As revealed by the ceRNA network, LINC00680 could regulate PAK6 expression via sponging miR-423-5p (Fig. 3f). miR-423-5p was reported to be involved in many human cancers, and it was found to be downregulated in ESCC tissue samples (Additional file 1: Figure S4A) [56,57,58]. We first examined whether miR-423-5p can bind to LINC00680 and the 3’ UTR of PAK6. The starBase website was used to predict the potential miRNA binding sites. The consequential pairing of target regions of LINC00680 and the 3’ UTR of PAK6 with the highest targets score were shown (Fig. 6a, b). Luciferase reporter vectors containing the binding regions for miR-423-5p, either wild-type (WT-luc) or mutated form (MT-luc), were constructed, which were transfected into KYSE510 and KYSE140 cells with control miRNA (miR-NC) or miR-423-5p mimic (miR-423-5p) followed by dual-luciferase assay.
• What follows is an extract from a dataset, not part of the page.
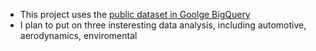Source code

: * This project uses the [public dataset in Goolge BigQuery](https://console.cloud.google.com/marketplace/browse?inv=1&invt=Abj7Uw)
* I plan to put on three insteresting data analysis, including automotive, aerodynamics, enviromental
The results showed that co-transfection of miR-423-5p significantly reduced the luciferase activity of LINC00680 (WT)-luc and PAK6 (WT)-luc reporters compared with the miR-NC group, whereas there was no significant change for LINC00680 (MT)-luc or PAK6 (MT)-luc (Fig. 6c-f). To support that LINC00680 could serve as a sponge for miR-423-5p, the copy number of LINC00680 and miR-423-5p was approximately 241 and 136 copies per cell, respectively, in KYSE510 cells (Additional file 1: Figure S4B, S4C and S4D left panel). Similar results were obtained in KYSE140 cells, with that 210 and 178 copies were detected for LINC00680 and miR-423-5p, respectively (Additional file 1: Figure S4D right panel). Likewise, the copy number of LINC00680 was significantly higher than that of miR-423-5p in ESCC tissue samples (Additional file 1: Figure S4E).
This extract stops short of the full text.